→ Exercise description
For the records that follow, please set down exactly the lines between the one holding "- 학원가: 단구동·무실동" and the one holding "- 의학전문대학원 보유", inclusive, and only those.

→ Source material

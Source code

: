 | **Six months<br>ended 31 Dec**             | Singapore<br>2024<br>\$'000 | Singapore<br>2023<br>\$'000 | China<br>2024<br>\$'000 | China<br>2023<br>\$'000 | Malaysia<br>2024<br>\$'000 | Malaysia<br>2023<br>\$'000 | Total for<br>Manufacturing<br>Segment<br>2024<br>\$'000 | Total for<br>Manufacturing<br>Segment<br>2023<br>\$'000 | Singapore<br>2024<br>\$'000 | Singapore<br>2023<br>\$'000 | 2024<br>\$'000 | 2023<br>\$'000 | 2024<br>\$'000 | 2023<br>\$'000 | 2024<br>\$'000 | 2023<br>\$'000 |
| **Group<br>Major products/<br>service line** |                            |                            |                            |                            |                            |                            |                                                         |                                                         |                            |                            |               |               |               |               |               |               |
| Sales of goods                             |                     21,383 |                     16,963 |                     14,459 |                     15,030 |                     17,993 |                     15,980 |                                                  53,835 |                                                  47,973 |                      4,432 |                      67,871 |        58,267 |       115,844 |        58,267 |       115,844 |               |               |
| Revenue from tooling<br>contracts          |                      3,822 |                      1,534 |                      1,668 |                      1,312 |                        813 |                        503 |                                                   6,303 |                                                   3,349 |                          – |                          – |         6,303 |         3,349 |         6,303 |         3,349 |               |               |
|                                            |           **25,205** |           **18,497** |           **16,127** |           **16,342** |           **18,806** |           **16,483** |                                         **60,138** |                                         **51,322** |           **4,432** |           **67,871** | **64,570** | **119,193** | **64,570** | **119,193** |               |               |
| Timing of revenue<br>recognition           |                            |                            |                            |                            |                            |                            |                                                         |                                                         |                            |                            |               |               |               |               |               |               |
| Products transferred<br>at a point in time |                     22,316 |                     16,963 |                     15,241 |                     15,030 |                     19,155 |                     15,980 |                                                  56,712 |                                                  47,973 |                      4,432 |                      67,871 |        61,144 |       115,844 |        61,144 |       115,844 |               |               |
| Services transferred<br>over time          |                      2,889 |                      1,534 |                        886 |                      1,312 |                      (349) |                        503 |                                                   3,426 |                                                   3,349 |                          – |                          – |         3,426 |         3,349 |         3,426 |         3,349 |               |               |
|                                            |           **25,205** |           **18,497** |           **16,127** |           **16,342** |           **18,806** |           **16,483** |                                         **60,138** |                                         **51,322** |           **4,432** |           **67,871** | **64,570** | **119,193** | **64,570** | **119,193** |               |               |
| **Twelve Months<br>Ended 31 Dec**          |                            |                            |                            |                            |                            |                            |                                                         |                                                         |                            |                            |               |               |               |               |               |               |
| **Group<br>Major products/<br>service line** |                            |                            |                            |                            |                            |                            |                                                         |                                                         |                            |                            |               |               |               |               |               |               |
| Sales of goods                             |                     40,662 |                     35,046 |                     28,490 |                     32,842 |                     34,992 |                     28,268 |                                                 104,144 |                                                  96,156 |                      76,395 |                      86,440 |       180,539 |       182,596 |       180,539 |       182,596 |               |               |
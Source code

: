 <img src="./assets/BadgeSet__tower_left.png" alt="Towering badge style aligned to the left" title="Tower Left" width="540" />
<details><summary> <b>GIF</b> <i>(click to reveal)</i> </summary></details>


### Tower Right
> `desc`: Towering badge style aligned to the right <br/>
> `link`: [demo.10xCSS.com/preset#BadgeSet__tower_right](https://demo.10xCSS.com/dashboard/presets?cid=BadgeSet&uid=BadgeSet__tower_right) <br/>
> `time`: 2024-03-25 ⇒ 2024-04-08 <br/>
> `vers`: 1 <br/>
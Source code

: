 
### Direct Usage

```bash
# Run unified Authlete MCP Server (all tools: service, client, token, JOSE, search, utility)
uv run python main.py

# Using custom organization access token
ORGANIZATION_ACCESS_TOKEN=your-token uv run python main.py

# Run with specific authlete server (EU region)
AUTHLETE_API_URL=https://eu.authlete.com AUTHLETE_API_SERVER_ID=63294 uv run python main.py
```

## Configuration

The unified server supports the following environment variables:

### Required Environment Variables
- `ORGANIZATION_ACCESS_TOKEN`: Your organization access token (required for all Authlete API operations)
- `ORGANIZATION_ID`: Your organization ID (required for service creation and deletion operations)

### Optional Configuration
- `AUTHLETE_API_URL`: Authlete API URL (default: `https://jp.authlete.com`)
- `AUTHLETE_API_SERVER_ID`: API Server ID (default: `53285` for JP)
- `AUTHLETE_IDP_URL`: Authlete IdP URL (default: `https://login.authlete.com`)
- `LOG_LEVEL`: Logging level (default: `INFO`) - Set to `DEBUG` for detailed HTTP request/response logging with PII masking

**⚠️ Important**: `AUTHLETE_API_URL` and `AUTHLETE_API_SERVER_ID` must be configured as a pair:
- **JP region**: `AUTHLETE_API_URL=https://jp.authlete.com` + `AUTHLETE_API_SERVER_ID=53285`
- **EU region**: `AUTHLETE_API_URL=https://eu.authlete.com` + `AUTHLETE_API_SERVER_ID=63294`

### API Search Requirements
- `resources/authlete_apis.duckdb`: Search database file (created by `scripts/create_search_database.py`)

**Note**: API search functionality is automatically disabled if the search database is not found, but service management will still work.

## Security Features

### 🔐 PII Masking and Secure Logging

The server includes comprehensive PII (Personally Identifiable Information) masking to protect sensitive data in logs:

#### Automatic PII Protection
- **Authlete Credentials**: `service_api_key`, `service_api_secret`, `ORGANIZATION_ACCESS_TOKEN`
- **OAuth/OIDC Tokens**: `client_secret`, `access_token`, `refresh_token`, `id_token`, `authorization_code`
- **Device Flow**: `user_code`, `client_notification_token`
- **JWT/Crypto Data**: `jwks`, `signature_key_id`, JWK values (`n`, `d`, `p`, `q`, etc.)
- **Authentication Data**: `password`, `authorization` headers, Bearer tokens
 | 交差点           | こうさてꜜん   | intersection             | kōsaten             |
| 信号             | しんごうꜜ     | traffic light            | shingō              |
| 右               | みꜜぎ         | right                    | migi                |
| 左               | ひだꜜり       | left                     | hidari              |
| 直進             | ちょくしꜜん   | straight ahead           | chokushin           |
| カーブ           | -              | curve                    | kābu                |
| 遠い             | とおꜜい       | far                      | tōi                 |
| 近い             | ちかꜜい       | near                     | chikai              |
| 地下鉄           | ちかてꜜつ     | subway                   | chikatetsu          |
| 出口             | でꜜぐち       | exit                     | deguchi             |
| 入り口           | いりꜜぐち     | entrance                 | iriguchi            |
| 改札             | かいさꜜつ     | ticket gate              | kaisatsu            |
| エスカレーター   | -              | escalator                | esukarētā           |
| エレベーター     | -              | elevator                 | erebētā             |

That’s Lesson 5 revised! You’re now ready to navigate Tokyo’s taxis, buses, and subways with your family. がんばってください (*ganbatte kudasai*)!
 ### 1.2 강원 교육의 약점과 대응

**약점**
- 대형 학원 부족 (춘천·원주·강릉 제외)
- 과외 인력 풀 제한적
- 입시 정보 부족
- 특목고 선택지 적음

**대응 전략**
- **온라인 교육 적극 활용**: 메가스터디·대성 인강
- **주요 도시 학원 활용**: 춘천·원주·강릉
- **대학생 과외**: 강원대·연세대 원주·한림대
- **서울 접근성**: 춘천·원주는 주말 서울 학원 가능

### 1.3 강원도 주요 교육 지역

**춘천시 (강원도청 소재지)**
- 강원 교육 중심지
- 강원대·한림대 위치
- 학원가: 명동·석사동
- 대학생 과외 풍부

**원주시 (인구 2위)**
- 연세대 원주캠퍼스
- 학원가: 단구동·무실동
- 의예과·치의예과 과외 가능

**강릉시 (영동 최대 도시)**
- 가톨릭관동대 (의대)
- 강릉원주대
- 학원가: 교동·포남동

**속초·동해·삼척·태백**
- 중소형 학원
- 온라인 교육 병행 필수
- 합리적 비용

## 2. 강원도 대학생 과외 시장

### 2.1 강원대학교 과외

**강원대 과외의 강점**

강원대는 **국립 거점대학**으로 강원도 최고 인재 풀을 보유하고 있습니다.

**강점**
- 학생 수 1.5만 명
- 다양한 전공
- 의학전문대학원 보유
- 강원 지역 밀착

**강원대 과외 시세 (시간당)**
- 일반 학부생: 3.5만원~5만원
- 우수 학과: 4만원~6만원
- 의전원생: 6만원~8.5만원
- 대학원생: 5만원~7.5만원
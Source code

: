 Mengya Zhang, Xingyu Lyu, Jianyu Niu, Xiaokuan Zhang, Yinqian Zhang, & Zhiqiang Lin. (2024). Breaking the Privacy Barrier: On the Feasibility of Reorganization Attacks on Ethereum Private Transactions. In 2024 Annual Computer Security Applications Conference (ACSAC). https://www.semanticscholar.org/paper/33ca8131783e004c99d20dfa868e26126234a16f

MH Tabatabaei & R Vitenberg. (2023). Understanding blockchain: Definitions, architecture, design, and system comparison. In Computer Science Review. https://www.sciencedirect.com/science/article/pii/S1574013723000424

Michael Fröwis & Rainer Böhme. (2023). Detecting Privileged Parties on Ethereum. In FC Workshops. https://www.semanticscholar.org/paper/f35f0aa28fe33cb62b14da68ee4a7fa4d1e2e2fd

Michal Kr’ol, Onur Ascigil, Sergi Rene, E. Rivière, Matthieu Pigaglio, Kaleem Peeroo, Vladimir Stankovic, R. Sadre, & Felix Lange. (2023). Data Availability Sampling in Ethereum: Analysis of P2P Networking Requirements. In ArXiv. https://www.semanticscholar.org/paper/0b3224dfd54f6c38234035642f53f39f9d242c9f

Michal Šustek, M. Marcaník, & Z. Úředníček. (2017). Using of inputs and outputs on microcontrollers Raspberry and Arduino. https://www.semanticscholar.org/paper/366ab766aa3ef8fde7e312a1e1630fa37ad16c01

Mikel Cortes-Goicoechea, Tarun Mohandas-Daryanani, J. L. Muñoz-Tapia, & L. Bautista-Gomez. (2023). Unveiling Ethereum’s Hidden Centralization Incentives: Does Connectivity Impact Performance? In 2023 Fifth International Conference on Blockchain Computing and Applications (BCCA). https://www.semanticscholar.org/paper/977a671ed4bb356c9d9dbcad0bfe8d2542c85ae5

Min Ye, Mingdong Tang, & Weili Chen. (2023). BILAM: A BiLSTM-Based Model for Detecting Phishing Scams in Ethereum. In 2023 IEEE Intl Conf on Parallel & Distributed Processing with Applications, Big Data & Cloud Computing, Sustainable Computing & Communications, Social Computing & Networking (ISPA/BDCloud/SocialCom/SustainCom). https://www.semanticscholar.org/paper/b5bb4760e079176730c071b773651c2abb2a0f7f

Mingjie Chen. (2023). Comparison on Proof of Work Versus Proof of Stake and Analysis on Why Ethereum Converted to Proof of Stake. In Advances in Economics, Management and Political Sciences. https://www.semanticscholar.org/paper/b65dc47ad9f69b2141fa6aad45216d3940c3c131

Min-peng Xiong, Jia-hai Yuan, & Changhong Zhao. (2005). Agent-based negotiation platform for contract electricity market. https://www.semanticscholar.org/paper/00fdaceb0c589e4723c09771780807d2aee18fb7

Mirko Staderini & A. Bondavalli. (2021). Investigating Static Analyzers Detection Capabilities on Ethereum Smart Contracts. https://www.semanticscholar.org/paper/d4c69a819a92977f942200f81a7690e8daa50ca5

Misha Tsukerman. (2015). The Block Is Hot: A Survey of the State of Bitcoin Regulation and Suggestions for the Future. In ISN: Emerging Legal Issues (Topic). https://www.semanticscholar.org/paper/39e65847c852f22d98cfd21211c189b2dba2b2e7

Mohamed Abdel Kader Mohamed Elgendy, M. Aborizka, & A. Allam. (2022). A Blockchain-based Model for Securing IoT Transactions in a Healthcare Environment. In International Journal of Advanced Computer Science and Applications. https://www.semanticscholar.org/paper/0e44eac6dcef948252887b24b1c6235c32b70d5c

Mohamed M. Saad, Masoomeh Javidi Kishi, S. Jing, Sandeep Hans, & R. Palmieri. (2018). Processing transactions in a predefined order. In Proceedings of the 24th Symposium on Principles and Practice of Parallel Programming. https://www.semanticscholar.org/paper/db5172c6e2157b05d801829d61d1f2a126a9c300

→ Result of the exercise
- 학원가: 단구동·무실동
- 의예과·치의예과 과외 가능

**강릉시 (영동 최대 도시)**
- 가톨릭관동대 (의대)
- 강릉원주대
- 학원가: 교동·포남동

**속초·동해·삼척·태백**
- 중소형 학원
- 온라인 교육 병행 필수
- 합리적 비용

## 2. 강원도 대학생 과외 시장

### 2.1 강원대학교 과외

**강원대 과외의 강점**

강원대는 **국립 거점대학**으로 강원도 최고 인재 풀을 보유하고 있습니다.

**강점**
- 학생 수 1.5만 명
- 다양한 전공
- 의학전문대학원 보유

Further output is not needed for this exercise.